National Route 350 mainly functions as the main highway on Sado Island; however, it is connected by roll-on/roll-off ferries that cross the Sea of Japan to its termini on Honshu at Jōetsu and Niigata. It has a total length of 51.9 km on land, but a total length of 163.2 km with the distance traveled by the Sado Steam Ship across the Sea of Japan factored in.

==History==
The car ferry between Niigata and Ryōtsu commenced service in March 1967. The opening of this connection led to an increase of vehicular activity on the island. In response, officials on Sado Island sought assistance from the national government to improve the roads of the island; however, the law governing Japan's national highways only allowed for highways that were connected to core cities, special cities, and prefectural capitals to be designated as national highways.

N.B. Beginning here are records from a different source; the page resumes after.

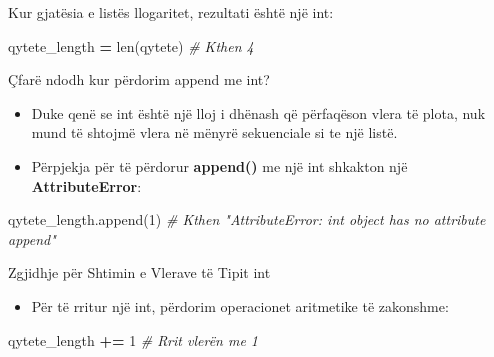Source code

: \documentclass[
  ignorenonframetext,
]{beamer}
\newenvironment{Shaded}{\begin{snugshade}}{\end{snugshade}}
\newcommand{\BuiltInTok}[1]{#1}
\newcommand{\CommentTok}[1]{\textcolor[rgb]{0.56,0.35,0.01}{\textit{#1}}}
\newcommand{\DecValTok}[1]{\textcolor[rgb]{0.00,0.00,0.81}{#1}}
\newcommand{\NormalTok}[1]{#1}
\newcommand{\OperatorTok}[1]{\textcolor[rgb]{0.81,0.36,0.00}{\textbf{#1}}}
\providecommand{\tightlist}{%
  \setlength{\itemsep}{0pt}\setlength{\parskip}{0pt}}
\begin{document}
\begin{frame}[fragile]{Kur gjatësia e listës llogaritet, rezultati është
një int:}
\protect\hypertarget{kur-gjatuxebsia-e-listuxebs-llogaritet-rezultati-uxebshtuxeb-njuxeb-int}{}
\begin{Shaded}
\begin{Highlighting}[]
\NormalTok{qytete\_length }\OperatorTok{=} \BuiltInTok{len}\NormalTok{(qytete)  }\CommentTok{\# Kthen 4}
\end{Highlighting}
\end{Shaded}
\end{frame}

\begin{frame}[fragile]{Çfarë ndodh kur përdorim append me int?}
\protect\hypertarget{uxe7faruxeb-ndodh-kur-puxebrdorim-append-me-int}{}
\begin{itemize}
\item
  Duke qenë se int është një lloj i dhënash që përfaqëson vlera të
  plota, nuk mund të shtojmë vlera në mënyrë sekuenciale si te një
  listë.
\item
  Përpjekja për të përdorur \textbf{append()} me një int shkakton një
  \textbf{AttributeError}:
\end{itemize}

\begin{Shaded}
\begin{Highlighting}[]
\NormalTok{qytete\_length.append(}\DecValTok{1}\NormalTok{)  }\CommentTok{\# Kthen "AttributeError: \textquotesingle{}int\textquotesingle{} object has no attribute \textquotesingle{}append\textquotesingle{}"}
\end{Highlighting}
\end{Shaded}
\end{frame}

\begin{frame}[fragile]{Zgjidhje për Shtimin e Vlerave të Tipit int}
\protect\hypertarget{zgjidhje-puxebr-shtimin-e-vlerave-tuxeb-tipit-int}{}
\begin{itemize}
\tightlist
\item
  Për të rritur një int, përdorim operacionet aritmetike të zakonshme:
\end{itemize}

\begin{Shaded}
\begin{Highlighting}[]
\NormalTok{qytete\_length }\OperatorTok{+=} \DecValTok{1}  \CommentTok{\# Rrit vlerën me 1}
\end{Highlighting}
\end{Shaded}
\end{frame}
\end{document}
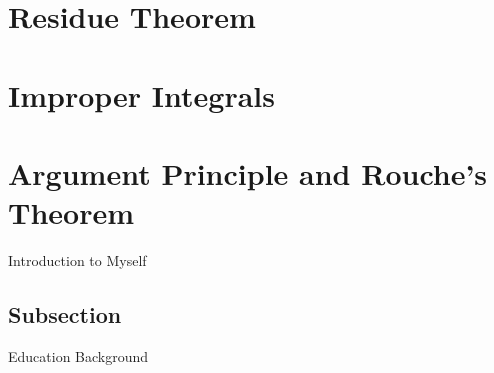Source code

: \documentclass[11pt]{article}
\begin{document}

\newpage
\section{Residue Theorem}
\section{Improper Integrals}
\section{Argument Principle and Rouche's Theorem}

\iffalse
Introduction to Myself
\subsection{Subsection}
Education Background
\end{document}
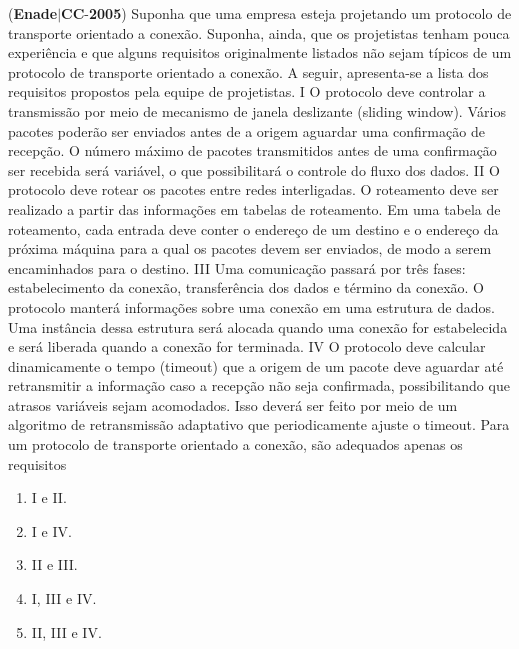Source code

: \documentclass{exam}
\begin{document}
\begin{questions}
\question (\textbf{Enade}$|$\textbf{CC}-\textbf{2005}) Suponha que uma empresa esteja projetando um protocolo de
transporte orientado a conexão. Suponha, ainda, que os projetistas
tenham pouca experiência e que alguns requisitos originalmente
listados não sejam típicos de um protocolo de transporte
orientado a conexão. A seguir, apresenta-se a lista dos
requisitos propostos pela equipe de projetistas.
I O protocolo deve controlar a transmissão por meio de
mecanismo de janela deslizante (sliding window). Vários
pacotes poderão ser enviados antes de a origem aguardar uma
confirmação de recepção. O número máximo de pacotes
transmitidos antes de uma confirmação ser recebida será
variável, o que possibilitará o controle do fluxo dos dados.
II O protocolo deve rotear os pacotes entre redes interligadas.
O roteamento deve ser realizado a partir das informações em
tabelas de roteamento. Em uma tabela de roteamento, cada
entrada deve conter o endereço de um destino e o endereço da
próxima máquina para a qual os pacotes devem ser enviados,
de modo a serem encaminhados para o destino.
III Uma comunicação passará por três fases: estabelecimento da
conexão, transferência dos dados e término da conexão. O
protocolo manterá informações sobre uma conexão em uma
estrutura de dados. Uma instância dessa estrutura será alocada
quando uma conexão for estabelecida e será liberada quando
a conexão for terminada.
IV O protocolo deve calcular dinamicamente o tempo (timeout)
que a origem de um pacote deve aguardar até retransmitir a
informação caso a recepção não seja confirmada,
possibilitando que atrasos variáveis sejam acomodados. Isso
deverá ser feito por meio de um algoritmo de retransmissão
adaptativo que periodicamente ajuste o timeout.
Para um protocolo de transporte orientado a conexão, são
adequados apenas os requisitos
	\begin{enumerate}[label=\alph*)]
		\item  I e II.
		\item  I e IV.
		\item  II e III.
		\item  I, III e IV.
		\item  II, III e IV.

	\end{enumerate}


\end{questions}
\end{document}
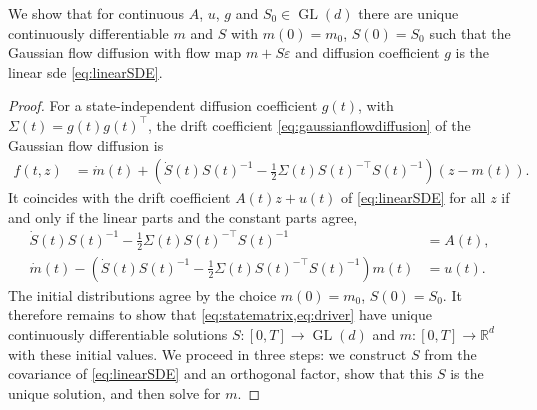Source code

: \documentclass{article} %
\newcommand{\postdrift}{f}
\newcommand{\vol}{g}
\newcommand{\gl}{\operatorname{GL}}
\newcommand{\reals}{\mathbb{R}}
\begin{document}
We show that for continuous $A$, $u$, $\vol$ and $S_0 \in \gl(d)$ there are unique continuously differentiable $m$ and $S$ with $m(0) = m_0$, $S(0) = S_0$ such that the Gaussian flow diffusion with flow map $m + S \varepsilon$ and diffusion coefficient $\vol$ is the linear \gls{sde} \cref{eq:linearSDE}.

\begin{proof}
For a state-independent diffusion coefficient $\vol(t)$, with $\Sigma(t) = \vol(t) \vol(t)^\top$, the drift coefficient \cref{eq:gaussianflowdiffusion} of the Gaussian flow diffusion is
\begin{align*}
    \postdrift(t, z) &= \dot m(t)+\left(\dot S(t)S(t)^{-1} -\frac{1}{2}\Sigma(t) S(t)^{-\top}S(t)^{-1}\right)(z-m(t)).
\end{align*}
It coincides with the drift coefficient $A(t) z + u(t)$ of \cref{eq:linearSDE} for all $z$ if and only if the linear parts and the constant parts agree,
\begin{align}
    \dot S(t)S(t)^{-1} -\frac{1}{2}\Sigma(t) S(t)^{-\top}S(t)^{-1} &= A(t), \label{eq:statematrix}\\
    \dot m(t) - \left(\dot S(t)S(t)^{-1} -\frac{1}{2}\Sigma(t) S(t)^{-\top}S(t)^{-1}\right) m(t) &= u(t). \label{eq:driver}
\end{align}
The initial distributions agree by the choice $m(0) = m_0$, $S(0) = S_0$. It therefore remains to show that \cref{eq:statematrix,eq:driver} have unique continuously differentiable solutions $S : [0, T] \to \gl(d)$ and $m : [0, T] \to \reals^d$ with these initial values. We proceed in three steps: we construct $S$ from the covariance of \cref{eq:linearSDE} and an orthogonal factor, show that this $S$ is the unique solution, and then solve for $m$.


\end{proof}
\end{document}
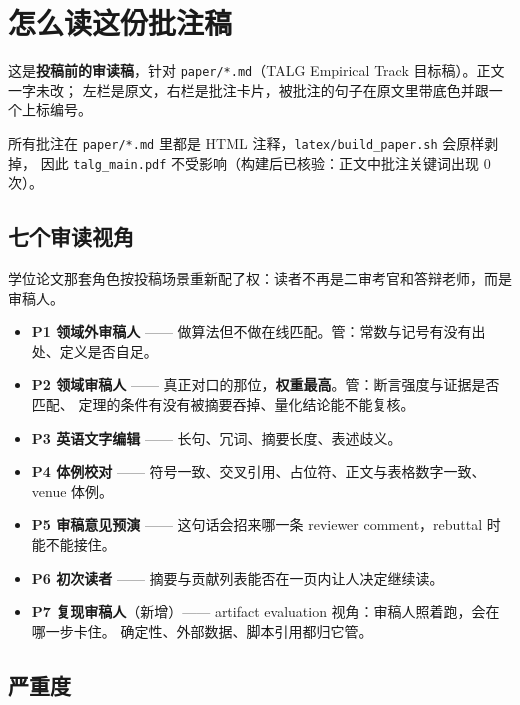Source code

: \chapter*{怎么读这份批注稿}\label{ux600eux4e48ux8bfbux8fd9ux4efdux6279ux6ce8ux7a3f}

这是\textbf{投稿前的审读稿}，针对 \texttt{paper/*.md}（TALG Empirical
Track 目标稿）。正文一字未改；
左栏是原文，右栏是批注卡片，被批注的句子在原文里带底色并跟一个上标编号。

所有批注在 \texttt{paper/*.md} 里都是 HTML
注释，\texttt{latex/build\_paper.sh} 会原样剥掉， 因此
\texttt{talg\_main.pdf} 不受影响（构建后已核验：正文中批注关键词出现 0
次）。

\section*{七个审读视角}\label{ux4e03ux4e2aux5ba1ux8bfbux89c6ux89d2}

学位论文那套角色按投稿场景重新配了权：读者不再是二审考官和答辩老师，而是审稿人。

\begin{itemize}
\tightlist
\item
  \textbf{P1 领域外审稿人} ------
  做算法但不做在线匹配。管：常数与记号有没有出处、定义是否自足。
\item
  \textbf{P2 领域审稿人} ------
  真正对口的那位，\textbf{权重最高}。管：断言强度与证据是否匹配、
  定理的条件有没有被摘要吞掉、量化结论能不能复核。
\item
  \textbf{P3 英语文字编辑} ------ 长句、冗词、摘要长度、表述歧义。
\item
  \textbf{P4 体例校对} ------
  符号一致、交叉引用、占位符、正文与表格数字一致、venue 体例。
\item
  \textbf{P5 审稿意见预演} ------ 这句话会招来哪一条 reviewer
  comment，rebuttal 时能不能接住。
\item
  \textbf{P6 初次读者} ------ 摘要与贡献列表能否在一页内让人决定继续读。
\item
  \textbf{P7 复现审稿人}（新增）------ artifact evaluation
  视角：审稿人照着跑，会在哪一步卡住。
  确定性、外部数据、脚本引用都归它管。
\end{itemize}

\section*{严重度}\label{ux4e25ux91cdux5ea6}

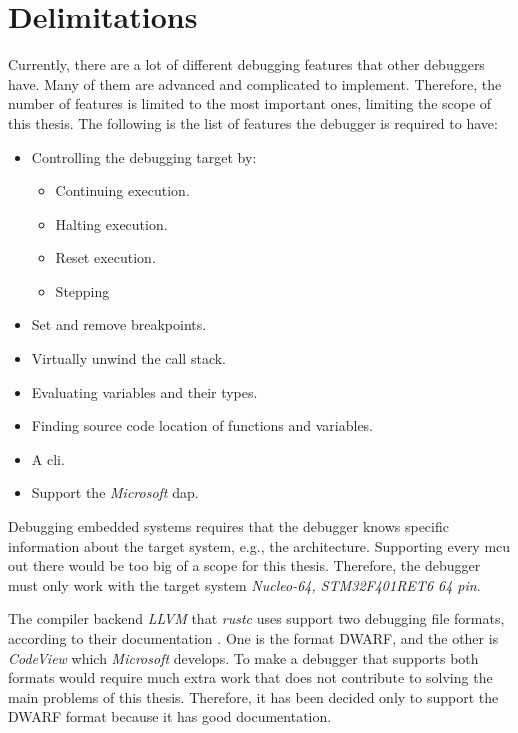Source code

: \section{Delimitations}
\label{sec:delimitations}
Currently, there are a lot of different debugging features that other debuggers have.
Many of them are advanced and complicated to implement.
Therefore, the number of features is limited to the most important ones, limiting the scope of this thesis.
The following is the list of features the debugger is required to have:


\begin{itemize} \label{list:debuggerfeatures}
  \item Controlling the debugging target by:
  \begin{itemize}
    \item Continuing execution.
    \item Halting execution.
    \item Reset execution.
    \item Stepping
  \end{itemize}
  \item Set and remove breakpoints.
  \item Virtually unwind the call stack.
  \item Evaluating variables and their types.
  \item Finding source code location of functions and variables.
  \item A \acrfull{cli}.
  \item Support the \emph{Microsoft} \acrfull{dap}.
\end{itemize}


Debugging embedded systems requires that the debugger knows specific information about the target system, e.g., the architecture.
Supporting every \gls{mcu} out there would be too big of a scope for this thesis.
Therefore, the debugger must only work with the target system \emph{Nucleo-64, STM32F401RET6 64 pin}.


The compiler backend \emph{LLVM} that \emph{rustc} uses support two debugging file formats, according to their documentation \cite{llvm-dbs}.
One is the format \gls{DWARF}, and the other is \emph{CodeView} which \emph{Microsoft} develops.
To make a debugger that supports both formats would require much extra work that does not contribute to solving the main problems of this thesis.
Therefore, it has been decided only to support the \gls{DWARF} format because it has good documentation.


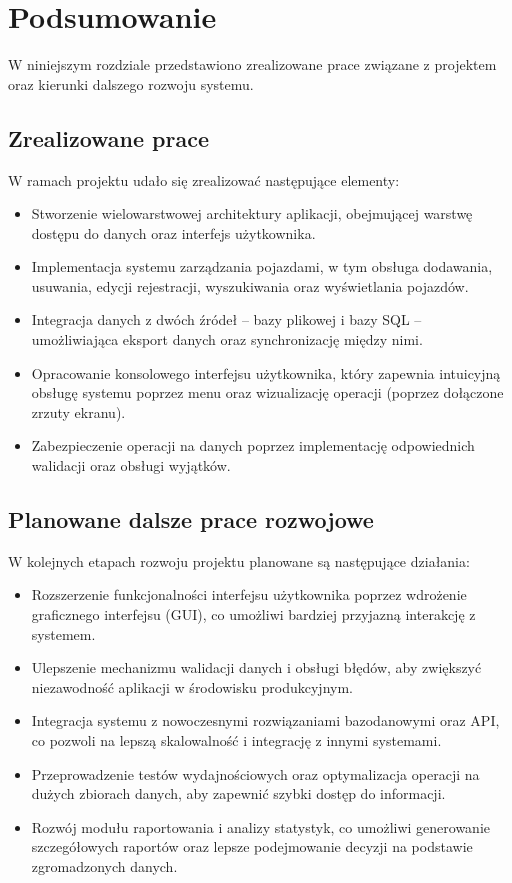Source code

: ﻿%
\chapter{Podsumowanie}

W niniejszym rozdziale przedstawiono zrealizowane prace związane z projektem oraz kierunki dalszego rozwoju systemu.

\section{Zrealizowane prace}
W ramach projektu udało się zrealizować następujące elementy:
\begin{itemize}
    \item Stworzenie wielowarstwowej architektury aplikacji, obejmującej warstwę dostępu do danych oraz interfejs użytkownika.
    \item Implementacja systemu zarządzania pojazdami, w tym obsługa dodawania, usuwania, edycji rejestracji, wyszukiwania oraz wyświetlania pojazdów.
    \item Integracja danych z dwóch źródeł – bazy plikowej i bazy SQL – umożliwiająca eksport danych oraz synchronizację między nimi.
    \item Opracowanie konsolowego interfejsu użytkownika, który zapewnia intuicyjną obsługę systemu poprzez menu oraz wizualizację operacji (poprzez dołączone zrzuty ekranu).
    \item Zabezpieczenie operacji na danych poprzez implementację odpowiednich walidacji oraz obsługi wyjątków.
\end{itemize}

\section{Planowane dalsze prace rozwojowe}
W kolejnych etapach rozwoju projektu planowane są następujące działania:
\begin{itemize}
    \item Rozszerzenie funkcjonalności interfejsu użytkownika poprzez wdrożenie graficznego interfejsu (GUI), co umożliwi bardziej przyjazną interakcję z systemem.
    \item Ulepszenie mechanizmu walidacji danych i obsługi błędów, aby zwiększyć niezawodność aplikacji w środowisku produkcyjnym.
    \item Integracja systemu z nowoczesnymi rozwiązaniami bazodanowymi oraz API, co pozwoli na lepszą skalowalność i integrację z innymi systemami.
    \item Przeprowadzenie testów wydajnościowych oraz optymalizacja operacji na dużych zbiorach danych, aby zapewnić szybki dostęp do informacji.
    \item Rozwój modułu raportowania i analizy statystyk, co umożliwi generowanie szczegółowych raportów oraz lepsze podejmowanie decyzji na podstawie zgromadzonych danych.
\end{itemize}



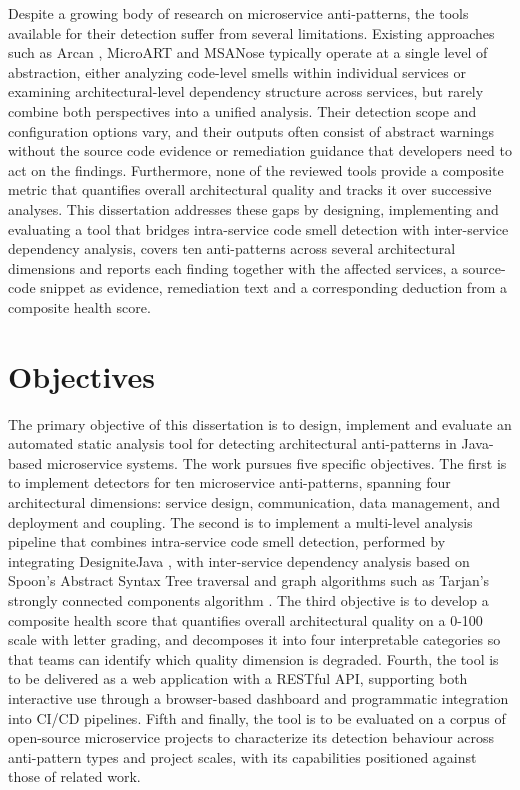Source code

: \par Despite a growing body of research on microservice anti-patterns, the tools available for their detection suffer from several limitations. Existing approaches such as Arcan \cite{Arcelli2017}, MicroART \cite{Granchelli2017} and MSANose \cite{Walker2020} typically operate at a single level of abstraction, either analyzing code-level smells within individual services or examining architectural-level dependency structure across services, but rarely combine both perspectives into a unified analysis. Their detection scope and configuration options vary, and their outputs often consist of abstract warnings without the source code evidence or remediation guidance that developers need to act on the findings. Furthermore, none of the reviewed tools provide a composite metric that quantifies overall architectural quality and tracks it over successive analyses. This dissertation addresses these gaps by designing, implementing and evaluating a tool that bridges intra-service code smell detection with inter-service dependency analysis, covers ten anti-patterns across several architectural dimensions and reports each finding together with the affected services, a source-code snippet as evidence, remediation text and a corresponding deduction from a composite health score.

\section{Objectives}
\label{sec:objectives}

\par The primary objective of this dissertation is to design, implement and evaluate an automated static analysis tool for detecting architectural anti-patterns in Java-based microservice systems. The work pursues five specific objectives. The first is to implement detectors for ten microservice anti-patterns, spanning four architectural dimensions: service design, communication, data management, and deployment and coupling. The second is to implement a multi-level analysis pipeline that combines intra-service code smell detection, performed by integrating DesigniteJava \cite{Sharma2024}, with inter-service dependency analysis based on Spoon's Abstract Syntax Tree traversal \cite{Pawlak2016} and graph algorithms such as Tarjan's strongly connected components algorithm \cite{Tarjan1972}. The third objective is to develop a composite health score that quantifies overall architectural quality on a 0-100 scale with letter grading, and decomposes it into four interpretable categories so that teams can identify which quality dimension is degraded. Fourth, the tool is to be delivered as a web application with a RESTful API, supporting both interactive use through a browser-based dashboard and programmatic integration into CI/CD pipelines. Fifth and finally, the tool is to be evaluated on a corpus of open-source microservice projects to characterize its detection behaviour across anti-pattern types and project scales, with its capabilities positioned against those of related work.

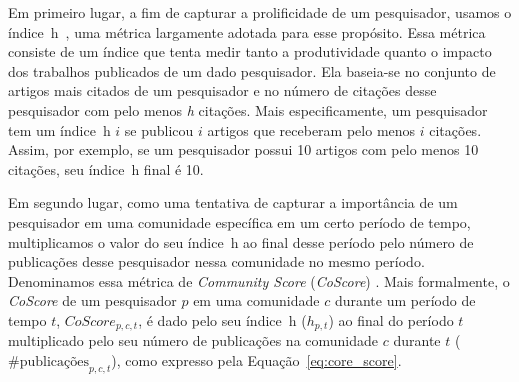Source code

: Em primeiro lugar, a fim de capturar a prolificidade de um pesquisador, usamos o índice~h~\citep{Hirsch2005}, 
uma métrica largamente adotada para esse propósito. Essa métrica consiste de um índice que tenta 
medir tanto a produtividade quanto o impacto dos trabalhos publicados de um dado pesquisador. Ela 
baseia-se no conjunto de artigos mais citados de um pesquisador e no número de citações 
desse pesquisador com pelo menos \textit{h} citações. Mais especificamente, um pesquisador tem um índice~h $i$ se publicou $i$ 
artigos que receberam pelo menos $i$ citações. Assim, por exemplo, se um pesquisador possui 
10 artigos com pelo menos 10 citações, seu índice~h final é 10.



Em segundo lugar, como uma tentativa de capturar a importância de um pesquisador em uma comunidade 
específica em um certo período de tempo, multiplicamos o valor do seu índice~h 
ao final desse período pelo número de publicações desse pesquisador nessa comunidade 
no mesmo período. Denominamos essa métrica de \textit{Community Score} (\textit{CoScore}) \citep{Alves2013}. 
Mais formalmente, o \textit{CoScore} de um pesquisador $p$ em uma 
comunidade $c$ durante um período de tempo $t$, $\textit{CoScore}_{p,c,t}$, é dado 
pelo seu índice~h ($h_{p,t}$) ao final do período $t$ multiplicado pelo 
seu número de publicações na comunidade $c$ durante $t$ ($\textrm{\#}\text{publicações}_{p,c,t}$),
como expresso pela Equação~\ref{eq:core_score}.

These officials petitioned the then-Secretary-General of the Liberal Democratic Party, Kakuei Tanaka, to give the island a national highway by finding a loophole in the law. The loophole was that if the highway began in Niigata (the prefecture's capital city) and ended in Jōetsu (a special city) it did not matter where the highway was routed between. National Route 350 was established by the Cabinet of Japan in 1975 between the cities of Niigata and Jōetsu via the Sado Island ferry ports at Ryōtsu and Ogi, giving the island its only national highway.

==Major junctions==
The route lies entirely within Niigata Prefecture.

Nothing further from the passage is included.